PROBLEM TO WORK ON -
Only the lines below, from the one with "#EXTINF:0,ESPN HD" through the one with "http://local.xnetwork.club:8000/maincoreRO/WBYxQAtbXD/951", are to be written out, exactly.

DATASET EXCERPTS -
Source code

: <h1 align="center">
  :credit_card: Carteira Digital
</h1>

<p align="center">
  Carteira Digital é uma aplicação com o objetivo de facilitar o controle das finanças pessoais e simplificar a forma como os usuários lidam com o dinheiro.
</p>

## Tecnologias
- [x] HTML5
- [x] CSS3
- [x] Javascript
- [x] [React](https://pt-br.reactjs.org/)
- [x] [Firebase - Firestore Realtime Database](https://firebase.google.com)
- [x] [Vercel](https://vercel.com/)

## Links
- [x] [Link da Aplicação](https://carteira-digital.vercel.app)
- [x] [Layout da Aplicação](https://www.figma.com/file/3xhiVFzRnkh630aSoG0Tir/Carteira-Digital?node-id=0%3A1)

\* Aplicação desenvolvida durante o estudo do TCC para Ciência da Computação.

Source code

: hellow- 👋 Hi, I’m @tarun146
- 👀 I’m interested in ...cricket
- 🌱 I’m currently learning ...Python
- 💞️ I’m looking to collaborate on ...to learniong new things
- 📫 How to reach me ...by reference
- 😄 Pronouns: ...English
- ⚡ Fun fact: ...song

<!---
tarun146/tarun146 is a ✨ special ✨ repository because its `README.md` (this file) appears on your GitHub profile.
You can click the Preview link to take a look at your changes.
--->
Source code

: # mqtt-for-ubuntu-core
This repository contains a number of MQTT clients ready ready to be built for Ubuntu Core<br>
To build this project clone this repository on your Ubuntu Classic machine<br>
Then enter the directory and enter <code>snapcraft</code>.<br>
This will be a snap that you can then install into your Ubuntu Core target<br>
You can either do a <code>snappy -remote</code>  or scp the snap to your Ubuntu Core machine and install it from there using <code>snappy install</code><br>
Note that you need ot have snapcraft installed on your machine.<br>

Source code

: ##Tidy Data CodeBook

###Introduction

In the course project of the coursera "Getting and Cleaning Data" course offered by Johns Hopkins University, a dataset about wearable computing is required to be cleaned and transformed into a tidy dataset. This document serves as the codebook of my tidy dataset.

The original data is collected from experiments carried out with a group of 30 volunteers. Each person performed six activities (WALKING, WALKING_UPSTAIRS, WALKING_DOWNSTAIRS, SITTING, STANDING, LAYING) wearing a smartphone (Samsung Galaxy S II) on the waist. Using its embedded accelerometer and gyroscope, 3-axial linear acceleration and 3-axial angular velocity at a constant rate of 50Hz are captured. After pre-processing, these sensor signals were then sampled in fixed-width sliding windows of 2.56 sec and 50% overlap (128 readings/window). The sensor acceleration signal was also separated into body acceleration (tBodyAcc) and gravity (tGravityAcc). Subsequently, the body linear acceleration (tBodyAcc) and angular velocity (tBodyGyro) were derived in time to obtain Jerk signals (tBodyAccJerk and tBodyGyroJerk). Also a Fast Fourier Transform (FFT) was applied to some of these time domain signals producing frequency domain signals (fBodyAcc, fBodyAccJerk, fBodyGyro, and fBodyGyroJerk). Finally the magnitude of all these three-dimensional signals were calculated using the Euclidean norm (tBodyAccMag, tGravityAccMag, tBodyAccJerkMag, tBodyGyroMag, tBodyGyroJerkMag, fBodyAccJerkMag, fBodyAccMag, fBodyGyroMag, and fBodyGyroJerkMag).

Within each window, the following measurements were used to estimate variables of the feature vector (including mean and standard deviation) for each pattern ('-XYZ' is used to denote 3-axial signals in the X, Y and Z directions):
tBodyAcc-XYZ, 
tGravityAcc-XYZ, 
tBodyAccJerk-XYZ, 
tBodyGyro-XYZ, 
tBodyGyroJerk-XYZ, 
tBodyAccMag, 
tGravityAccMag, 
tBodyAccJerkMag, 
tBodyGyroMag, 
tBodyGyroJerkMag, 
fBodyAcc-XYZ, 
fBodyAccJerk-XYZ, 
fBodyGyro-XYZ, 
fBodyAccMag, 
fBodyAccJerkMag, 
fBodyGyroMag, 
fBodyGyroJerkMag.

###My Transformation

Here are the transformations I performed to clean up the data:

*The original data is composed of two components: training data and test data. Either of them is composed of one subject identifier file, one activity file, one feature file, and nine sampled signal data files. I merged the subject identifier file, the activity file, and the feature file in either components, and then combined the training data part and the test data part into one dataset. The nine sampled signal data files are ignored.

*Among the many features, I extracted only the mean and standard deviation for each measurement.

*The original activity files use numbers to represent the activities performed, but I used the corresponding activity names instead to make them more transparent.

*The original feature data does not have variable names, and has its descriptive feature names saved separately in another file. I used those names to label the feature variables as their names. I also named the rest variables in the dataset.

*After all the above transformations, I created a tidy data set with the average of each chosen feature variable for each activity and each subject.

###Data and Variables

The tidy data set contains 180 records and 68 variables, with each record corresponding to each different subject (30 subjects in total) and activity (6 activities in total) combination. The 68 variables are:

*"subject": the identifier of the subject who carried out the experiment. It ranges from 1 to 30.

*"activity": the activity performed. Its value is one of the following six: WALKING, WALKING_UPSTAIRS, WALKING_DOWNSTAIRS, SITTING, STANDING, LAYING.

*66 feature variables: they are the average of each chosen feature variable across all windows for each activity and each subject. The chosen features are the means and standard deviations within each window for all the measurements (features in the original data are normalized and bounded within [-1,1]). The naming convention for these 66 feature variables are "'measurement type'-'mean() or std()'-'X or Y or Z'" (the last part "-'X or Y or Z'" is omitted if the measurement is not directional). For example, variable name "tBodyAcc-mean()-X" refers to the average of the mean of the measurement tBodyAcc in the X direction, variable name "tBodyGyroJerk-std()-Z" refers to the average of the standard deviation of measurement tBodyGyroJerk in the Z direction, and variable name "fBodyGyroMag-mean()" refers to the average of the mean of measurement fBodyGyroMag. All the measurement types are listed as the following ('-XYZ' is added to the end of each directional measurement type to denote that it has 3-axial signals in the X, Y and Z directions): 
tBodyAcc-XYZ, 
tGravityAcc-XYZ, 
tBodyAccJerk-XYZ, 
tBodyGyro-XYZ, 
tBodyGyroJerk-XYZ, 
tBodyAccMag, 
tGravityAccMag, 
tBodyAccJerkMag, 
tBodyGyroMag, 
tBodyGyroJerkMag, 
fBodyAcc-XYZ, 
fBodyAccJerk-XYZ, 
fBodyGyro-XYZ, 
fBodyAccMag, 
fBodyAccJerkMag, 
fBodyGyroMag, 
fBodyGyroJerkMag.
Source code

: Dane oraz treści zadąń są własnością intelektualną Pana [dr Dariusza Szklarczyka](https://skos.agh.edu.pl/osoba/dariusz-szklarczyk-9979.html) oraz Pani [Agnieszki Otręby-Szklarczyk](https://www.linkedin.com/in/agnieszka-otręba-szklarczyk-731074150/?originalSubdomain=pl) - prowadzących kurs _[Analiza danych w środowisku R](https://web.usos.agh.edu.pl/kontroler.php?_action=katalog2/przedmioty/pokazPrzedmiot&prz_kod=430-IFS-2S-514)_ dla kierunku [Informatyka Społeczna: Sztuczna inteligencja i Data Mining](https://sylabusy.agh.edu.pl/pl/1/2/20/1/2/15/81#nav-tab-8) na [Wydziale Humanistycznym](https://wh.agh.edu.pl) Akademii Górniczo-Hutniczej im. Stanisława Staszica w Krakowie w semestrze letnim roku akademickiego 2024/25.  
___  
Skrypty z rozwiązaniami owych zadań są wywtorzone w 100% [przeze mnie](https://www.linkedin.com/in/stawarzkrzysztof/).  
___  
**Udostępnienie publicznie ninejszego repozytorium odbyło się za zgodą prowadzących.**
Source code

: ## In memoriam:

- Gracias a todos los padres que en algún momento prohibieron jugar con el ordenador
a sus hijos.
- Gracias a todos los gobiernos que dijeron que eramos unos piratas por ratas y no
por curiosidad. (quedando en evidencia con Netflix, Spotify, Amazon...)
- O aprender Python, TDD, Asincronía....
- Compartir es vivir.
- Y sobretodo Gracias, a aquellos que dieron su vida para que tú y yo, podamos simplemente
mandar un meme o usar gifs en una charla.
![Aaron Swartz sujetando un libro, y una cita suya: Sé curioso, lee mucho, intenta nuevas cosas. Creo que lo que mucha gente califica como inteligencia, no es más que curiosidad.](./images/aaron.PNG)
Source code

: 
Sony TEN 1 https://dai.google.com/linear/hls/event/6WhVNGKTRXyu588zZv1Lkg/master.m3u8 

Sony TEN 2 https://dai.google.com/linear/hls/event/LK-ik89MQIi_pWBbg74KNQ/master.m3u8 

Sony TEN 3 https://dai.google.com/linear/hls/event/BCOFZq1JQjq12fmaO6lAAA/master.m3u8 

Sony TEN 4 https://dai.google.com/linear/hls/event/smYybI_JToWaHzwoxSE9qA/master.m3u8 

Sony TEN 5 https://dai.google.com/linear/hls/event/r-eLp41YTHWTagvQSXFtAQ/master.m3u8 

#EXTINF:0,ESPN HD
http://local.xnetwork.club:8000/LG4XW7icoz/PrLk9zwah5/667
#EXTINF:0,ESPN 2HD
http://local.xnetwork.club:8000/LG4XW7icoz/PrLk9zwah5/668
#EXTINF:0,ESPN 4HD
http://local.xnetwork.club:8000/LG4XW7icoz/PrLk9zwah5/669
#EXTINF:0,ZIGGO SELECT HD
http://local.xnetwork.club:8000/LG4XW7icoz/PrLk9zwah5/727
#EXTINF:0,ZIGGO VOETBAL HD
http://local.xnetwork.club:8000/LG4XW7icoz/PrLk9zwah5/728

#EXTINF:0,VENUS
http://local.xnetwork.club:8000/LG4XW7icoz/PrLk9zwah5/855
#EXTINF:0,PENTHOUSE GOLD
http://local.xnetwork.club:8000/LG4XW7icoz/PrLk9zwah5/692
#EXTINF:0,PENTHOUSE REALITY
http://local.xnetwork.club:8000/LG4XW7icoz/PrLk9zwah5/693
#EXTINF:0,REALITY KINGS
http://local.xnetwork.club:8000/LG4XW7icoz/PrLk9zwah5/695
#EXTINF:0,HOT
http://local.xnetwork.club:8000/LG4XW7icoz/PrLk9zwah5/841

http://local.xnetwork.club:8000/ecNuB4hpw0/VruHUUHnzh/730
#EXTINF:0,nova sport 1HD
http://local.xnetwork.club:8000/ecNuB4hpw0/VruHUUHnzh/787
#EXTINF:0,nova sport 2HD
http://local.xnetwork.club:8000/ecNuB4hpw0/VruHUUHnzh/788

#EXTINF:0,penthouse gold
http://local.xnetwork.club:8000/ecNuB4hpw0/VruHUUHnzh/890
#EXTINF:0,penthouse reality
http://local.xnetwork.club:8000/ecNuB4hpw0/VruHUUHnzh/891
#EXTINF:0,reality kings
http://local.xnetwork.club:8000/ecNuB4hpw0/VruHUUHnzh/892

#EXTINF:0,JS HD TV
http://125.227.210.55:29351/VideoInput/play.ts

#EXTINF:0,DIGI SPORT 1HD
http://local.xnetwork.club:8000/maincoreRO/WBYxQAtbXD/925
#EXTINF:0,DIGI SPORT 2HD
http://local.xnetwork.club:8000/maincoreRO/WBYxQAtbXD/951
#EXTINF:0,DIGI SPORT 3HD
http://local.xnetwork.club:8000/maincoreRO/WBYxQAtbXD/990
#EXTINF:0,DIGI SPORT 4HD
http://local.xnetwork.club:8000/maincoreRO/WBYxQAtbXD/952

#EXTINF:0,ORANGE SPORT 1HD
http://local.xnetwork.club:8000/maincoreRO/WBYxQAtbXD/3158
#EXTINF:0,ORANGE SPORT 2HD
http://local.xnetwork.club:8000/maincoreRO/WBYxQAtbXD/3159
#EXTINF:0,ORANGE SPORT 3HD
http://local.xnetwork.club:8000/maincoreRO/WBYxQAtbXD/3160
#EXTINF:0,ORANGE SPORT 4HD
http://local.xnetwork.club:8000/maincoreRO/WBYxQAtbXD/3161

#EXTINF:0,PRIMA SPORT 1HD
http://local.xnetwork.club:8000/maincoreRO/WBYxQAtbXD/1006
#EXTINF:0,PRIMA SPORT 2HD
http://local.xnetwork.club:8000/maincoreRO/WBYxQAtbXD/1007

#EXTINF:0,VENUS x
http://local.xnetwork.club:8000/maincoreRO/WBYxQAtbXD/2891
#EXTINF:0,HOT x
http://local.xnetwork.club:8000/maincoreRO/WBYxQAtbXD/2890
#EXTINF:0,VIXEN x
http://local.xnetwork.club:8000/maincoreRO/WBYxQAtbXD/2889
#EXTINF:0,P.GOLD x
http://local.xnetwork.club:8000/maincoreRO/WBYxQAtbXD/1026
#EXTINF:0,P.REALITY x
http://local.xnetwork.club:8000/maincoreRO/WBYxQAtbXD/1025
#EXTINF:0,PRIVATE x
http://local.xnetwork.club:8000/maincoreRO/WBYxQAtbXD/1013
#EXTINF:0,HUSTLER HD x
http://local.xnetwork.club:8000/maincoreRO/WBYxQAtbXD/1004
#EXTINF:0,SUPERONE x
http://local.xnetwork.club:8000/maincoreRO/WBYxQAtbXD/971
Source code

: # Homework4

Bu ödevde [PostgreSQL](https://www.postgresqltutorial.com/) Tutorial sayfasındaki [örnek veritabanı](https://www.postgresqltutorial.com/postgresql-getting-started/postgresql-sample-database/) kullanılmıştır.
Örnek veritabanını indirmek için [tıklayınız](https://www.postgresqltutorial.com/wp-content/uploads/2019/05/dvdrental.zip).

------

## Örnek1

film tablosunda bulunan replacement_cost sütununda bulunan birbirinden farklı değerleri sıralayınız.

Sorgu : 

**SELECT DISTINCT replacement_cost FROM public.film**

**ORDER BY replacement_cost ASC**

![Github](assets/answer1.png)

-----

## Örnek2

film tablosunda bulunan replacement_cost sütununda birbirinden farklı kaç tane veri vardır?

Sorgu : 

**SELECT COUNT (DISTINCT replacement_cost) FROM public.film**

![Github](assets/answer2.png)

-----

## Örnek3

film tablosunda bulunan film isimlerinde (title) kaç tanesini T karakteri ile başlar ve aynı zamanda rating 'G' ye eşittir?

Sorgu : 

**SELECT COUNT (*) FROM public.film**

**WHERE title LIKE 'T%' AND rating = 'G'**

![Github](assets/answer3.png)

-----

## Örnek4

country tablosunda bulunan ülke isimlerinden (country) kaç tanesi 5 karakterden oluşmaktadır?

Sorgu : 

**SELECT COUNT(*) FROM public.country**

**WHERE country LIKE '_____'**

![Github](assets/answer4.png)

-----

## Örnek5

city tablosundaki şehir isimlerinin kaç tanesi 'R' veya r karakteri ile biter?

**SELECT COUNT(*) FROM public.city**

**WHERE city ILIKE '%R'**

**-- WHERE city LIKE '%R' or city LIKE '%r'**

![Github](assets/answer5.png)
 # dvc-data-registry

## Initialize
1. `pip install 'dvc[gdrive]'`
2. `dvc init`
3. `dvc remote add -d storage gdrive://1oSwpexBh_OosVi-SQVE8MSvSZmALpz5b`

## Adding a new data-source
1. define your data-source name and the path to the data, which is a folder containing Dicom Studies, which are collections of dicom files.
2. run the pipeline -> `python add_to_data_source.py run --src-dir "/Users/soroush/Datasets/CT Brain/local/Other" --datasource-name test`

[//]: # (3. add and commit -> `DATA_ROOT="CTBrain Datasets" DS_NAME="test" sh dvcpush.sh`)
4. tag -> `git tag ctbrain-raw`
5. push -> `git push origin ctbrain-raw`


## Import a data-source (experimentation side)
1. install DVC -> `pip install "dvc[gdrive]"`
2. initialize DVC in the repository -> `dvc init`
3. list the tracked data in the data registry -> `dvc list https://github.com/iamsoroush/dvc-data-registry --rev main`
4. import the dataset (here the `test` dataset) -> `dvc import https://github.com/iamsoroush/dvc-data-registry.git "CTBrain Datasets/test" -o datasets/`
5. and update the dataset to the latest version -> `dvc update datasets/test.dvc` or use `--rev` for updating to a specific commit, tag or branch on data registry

SOLUTION TO THE EXERCISE -
#EXTINF:0,ESPN HD
http://local.xnetwork.club:8000/LG4XW7icoz/PrLk9zwah5/667
#EXTINF:0,ESPN 2HD
http://local.xnetwork.club:8000/LG4XW7icoz/PrLk9zwah5/668
#EXTINF:0,ESPN 4HD
http://local.xnetwork.club:8000/LG4XW7icoz/PrLk9zwah5/669
#EXTINF:0,ZIGGO SELECT HD
http://local.xnetwork.club:8000/LG4XW7icoz/PrLk9zwah5/727
#EXTINF:0,ZIGGO VOETBAL HD
http://local.xnetwork.club:8000/LG4XW7icoz/PrLk9zwah5/728

#EXTINF:0,VENUS
http://local.xnetwork.club:8000/LG4XW7icoz/PrLk9zwah5/855
#EXTINF:0,PENTHOUSE GOLD
http://local.xnetwork.club:8000/LG4XW7icoz/PrLk9zwah5/692
#EXTINF:0,PENTHOUSE REALITY
http://local.xnetwork.club:8000/LG4XW7icoz/PrLk9zwah5/693
#EXTINF:0,REALITY KINGS
http://local.xnetwork.club:8000/LG4XW7icoz/PrLk9zwah5/695
#EXTINF:0,HOT
http://local.xnetwork.club:8000/LG4XW7icoz/PrLk9zwah5/841

http://local.xnetwork.club:8000/ecNuB4hpw0/VruHUUHnzh/730
#EXTINF:0,nova sport 1HD
http://local.xnetwork.club:8000/ecNuB4hpw0/VruHUUHnzh/787
#EXTINF:0,nova sport 2HD
http://local.xnetwork.club:8000/ecNuB4hpw0/VruHUUHnzh/788

#EXTINF:0,penthouse gold
http://local.xnetwork.club:8000/ecNuB4hpw0/VruHUUHnzh/890
#EXTINF:0,penthouse reality
http://local.xnetwork.club:8000/ecNuB4hpw0/VruHUUHnzh/891
#EXTINF:0,reality kings
http://local.xnetwork.club:8000/ecNuB4hpw0/VruHUUHnzh/892

#EXTINF:0,JS HD TV
http://125.227.210.55:29351/VideoInput/play.ts

#EXTINF:0,DIGI SPORT 1HD
http://local.xnetwork.club:8000/maincoreRO/WBYxQAtbXD/925
#EXTINF:0,DIGI SPORT 2HD
http://local.xnetwork.club:8000/maincoreRO/WBYxQAtbXD/951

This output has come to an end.